Starting at the left, as you add terms, when and how big is the largest proportion of each number? For example 3 of the first 5 terms are 1s.
Show that as the sequence is continued indefinitely, no number appears with a proportion greater than 0.
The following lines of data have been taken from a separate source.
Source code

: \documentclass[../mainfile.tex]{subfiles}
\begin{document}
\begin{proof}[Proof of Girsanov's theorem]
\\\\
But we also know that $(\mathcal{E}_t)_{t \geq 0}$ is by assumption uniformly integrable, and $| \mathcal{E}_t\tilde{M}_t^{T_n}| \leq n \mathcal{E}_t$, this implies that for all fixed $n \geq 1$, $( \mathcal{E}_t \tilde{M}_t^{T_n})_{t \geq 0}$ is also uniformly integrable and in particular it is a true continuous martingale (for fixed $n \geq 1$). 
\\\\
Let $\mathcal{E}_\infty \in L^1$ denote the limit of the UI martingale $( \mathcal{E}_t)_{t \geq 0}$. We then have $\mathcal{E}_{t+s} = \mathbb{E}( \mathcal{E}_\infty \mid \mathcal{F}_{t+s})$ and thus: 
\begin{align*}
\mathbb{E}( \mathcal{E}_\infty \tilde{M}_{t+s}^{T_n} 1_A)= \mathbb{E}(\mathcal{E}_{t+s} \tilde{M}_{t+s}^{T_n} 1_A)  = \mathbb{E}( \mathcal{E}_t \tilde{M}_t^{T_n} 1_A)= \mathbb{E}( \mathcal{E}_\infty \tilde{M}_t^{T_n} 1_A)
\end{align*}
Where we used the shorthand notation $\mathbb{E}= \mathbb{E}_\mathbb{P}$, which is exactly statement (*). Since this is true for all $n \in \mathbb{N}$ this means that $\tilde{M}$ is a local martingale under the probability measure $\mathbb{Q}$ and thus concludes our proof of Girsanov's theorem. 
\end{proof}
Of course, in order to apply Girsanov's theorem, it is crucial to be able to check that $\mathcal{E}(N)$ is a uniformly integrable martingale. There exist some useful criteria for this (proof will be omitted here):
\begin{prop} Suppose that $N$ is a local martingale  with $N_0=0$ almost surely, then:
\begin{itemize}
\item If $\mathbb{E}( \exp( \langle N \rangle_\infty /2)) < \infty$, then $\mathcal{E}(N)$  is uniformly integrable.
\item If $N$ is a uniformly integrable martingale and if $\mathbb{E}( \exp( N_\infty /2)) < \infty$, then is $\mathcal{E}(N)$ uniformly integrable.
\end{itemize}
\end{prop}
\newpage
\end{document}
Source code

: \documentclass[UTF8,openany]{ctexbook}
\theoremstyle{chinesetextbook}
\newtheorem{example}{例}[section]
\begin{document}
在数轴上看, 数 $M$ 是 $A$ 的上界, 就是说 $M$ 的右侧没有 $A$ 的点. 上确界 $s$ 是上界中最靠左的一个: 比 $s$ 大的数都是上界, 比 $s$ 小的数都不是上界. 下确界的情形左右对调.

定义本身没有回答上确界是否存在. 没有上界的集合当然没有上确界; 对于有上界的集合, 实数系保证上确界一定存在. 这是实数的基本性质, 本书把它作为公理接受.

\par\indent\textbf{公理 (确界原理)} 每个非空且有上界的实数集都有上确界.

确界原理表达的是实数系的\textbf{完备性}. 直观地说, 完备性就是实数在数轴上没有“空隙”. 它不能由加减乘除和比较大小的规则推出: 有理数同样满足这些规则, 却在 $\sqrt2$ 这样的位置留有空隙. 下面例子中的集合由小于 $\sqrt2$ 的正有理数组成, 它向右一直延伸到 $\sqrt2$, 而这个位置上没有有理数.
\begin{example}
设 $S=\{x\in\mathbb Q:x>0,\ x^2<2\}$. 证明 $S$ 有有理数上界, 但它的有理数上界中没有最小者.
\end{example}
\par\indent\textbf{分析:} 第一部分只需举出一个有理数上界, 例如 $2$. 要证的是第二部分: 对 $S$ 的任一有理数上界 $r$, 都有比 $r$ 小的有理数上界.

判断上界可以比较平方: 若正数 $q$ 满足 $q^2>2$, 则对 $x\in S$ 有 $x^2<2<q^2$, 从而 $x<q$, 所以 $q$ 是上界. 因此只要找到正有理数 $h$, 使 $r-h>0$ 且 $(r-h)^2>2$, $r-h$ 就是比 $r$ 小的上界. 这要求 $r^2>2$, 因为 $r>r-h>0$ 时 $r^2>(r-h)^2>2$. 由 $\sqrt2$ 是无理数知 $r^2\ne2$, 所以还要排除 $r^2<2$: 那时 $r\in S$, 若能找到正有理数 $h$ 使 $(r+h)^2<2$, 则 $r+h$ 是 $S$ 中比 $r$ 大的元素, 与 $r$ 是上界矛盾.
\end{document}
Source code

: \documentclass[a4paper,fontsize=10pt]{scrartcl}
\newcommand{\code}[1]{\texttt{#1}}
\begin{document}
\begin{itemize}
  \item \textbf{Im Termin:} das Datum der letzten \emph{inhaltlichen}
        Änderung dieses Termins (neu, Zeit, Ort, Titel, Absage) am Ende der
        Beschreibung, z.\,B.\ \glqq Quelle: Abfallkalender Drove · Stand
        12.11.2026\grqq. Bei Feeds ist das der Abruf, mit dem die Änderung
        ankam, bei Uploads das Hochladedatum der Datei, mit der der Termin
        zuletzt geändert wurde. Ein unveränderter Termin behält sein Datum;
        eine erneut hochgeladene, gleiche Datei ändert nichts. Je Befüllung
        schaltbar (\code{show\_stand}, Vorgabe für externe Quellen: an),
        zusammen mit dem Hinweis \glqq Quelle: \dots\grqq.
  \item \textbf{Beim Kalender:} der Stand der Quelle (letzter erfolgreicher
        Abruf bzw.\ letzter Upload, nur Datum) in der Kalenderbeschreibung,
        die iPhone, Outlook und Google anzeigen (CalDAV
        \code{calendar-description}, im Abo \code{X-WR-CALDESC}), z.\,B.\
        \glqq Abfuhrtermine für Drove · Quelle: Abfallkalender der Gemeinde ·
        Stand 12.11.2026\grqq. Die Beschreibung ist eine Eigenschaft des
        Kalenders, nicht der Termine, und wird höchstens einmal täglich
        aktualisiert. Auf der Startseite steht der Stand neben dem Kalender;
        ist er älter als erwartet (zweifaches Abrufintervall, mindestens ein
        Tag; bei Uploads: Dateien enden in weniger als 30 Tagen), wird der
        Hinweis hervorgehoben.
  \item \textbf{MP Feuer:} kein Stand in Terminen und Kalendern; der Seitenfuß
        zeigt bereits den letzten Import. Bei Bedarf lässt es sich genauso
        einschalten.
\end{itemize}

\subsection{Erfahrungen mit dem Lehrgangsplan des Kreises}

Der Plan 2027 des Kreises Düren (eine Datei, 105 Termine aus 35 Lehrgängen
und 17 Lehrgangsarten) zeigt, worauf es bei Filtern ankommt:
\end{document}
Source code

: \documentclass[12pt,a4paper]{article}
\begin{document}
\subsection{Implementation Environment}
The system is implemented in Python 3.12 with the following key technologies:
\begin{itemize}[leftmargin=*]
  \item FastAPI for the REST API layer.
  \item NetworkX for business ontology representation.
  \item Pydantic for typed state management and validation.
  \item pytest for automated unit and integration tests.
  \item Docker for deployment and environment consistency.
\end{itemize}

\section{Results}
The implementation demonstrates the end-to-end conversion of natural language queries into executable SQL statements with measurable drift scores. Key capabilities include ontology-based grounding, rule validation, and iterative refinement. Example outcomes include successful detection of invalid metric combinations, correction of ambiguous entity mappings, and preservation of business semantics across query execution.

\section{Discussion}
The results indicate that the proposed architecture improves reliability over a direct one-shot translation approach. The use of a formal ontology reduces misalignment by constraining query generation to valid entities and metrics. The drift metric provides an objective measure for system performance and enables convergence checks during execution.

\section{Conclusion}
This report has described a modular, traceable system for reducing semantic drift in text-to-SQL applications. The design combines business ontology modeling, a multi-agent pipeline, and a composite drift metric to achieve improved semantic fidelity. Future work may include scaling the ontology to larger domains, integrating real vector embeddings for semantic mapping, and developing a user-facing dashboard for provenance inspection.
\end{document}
The sequence is Sloane's OEIS's A000120 (http://oeis.org/A000120), the number of 1's in n when n is expressed in binary.
DEFDBL A-Z
maxbit = 20
DIM bit(maxbit)
DIM hiPos(maxbit), hiProp(maxbit), numCt(maxbit)
FOR n = 1 TO 2000000
FOR bPos = 0 TO maxbit
IF bit(bPos) = 0 THEN
bit(bPos) = 1
bitCt = bitCt + 1
EXIT FOR
ELSE
bit(bPos) = 0
bitCt = bitCt - 1
IF bPos = maxbit THEN PRINT "*****": END
END IF
NEXT bPos
numCt(bitCt) = numCt(bitCt) + 1
ratio = numCt(bitCt) / (n + 1) ' +1 to account for zero
IF ratio > hiProp(bitCt) THEN
hiPos(bitCt) = n
hiProp(bitCt) = ratio
END IF
NEXT n
FOR i = 1 TO maxbit
PRINT i, hiPos(i); hiProp(i)
NEXT
The above was run twice: the first time with the limit of n as 1000000 instead of 2000000, and the second time with the 2000000:
# of 1's N fraction at this N (the max)
1 2 .6666666666666666
2 12 .4615384615384616
3 52 .3584905660377358
4 212 .3004694835680751
5 852 .2637749120750293
6 3432 .2382755607340518
7 13736 .2191890514668414
8 55976 .2041552780606321
9 223912 .1918825615305945
10 895656 .181605235039753
11 998696 .1601106241432587
12 999248 .1161822528719068
13 999376 .068123440903683
14 999408 3.177177712027809D-02
15 999416 1.150670841100362D-02
16 999420 3.117805209216136D-03
17 999422 5.943429358739993D-04
18 983038 7.12077547279406D-05
19 983039 4.069010416666667D-06
20 0 0
Note the exponential D notation used for the smallest numbers, representing the negative powers of 10.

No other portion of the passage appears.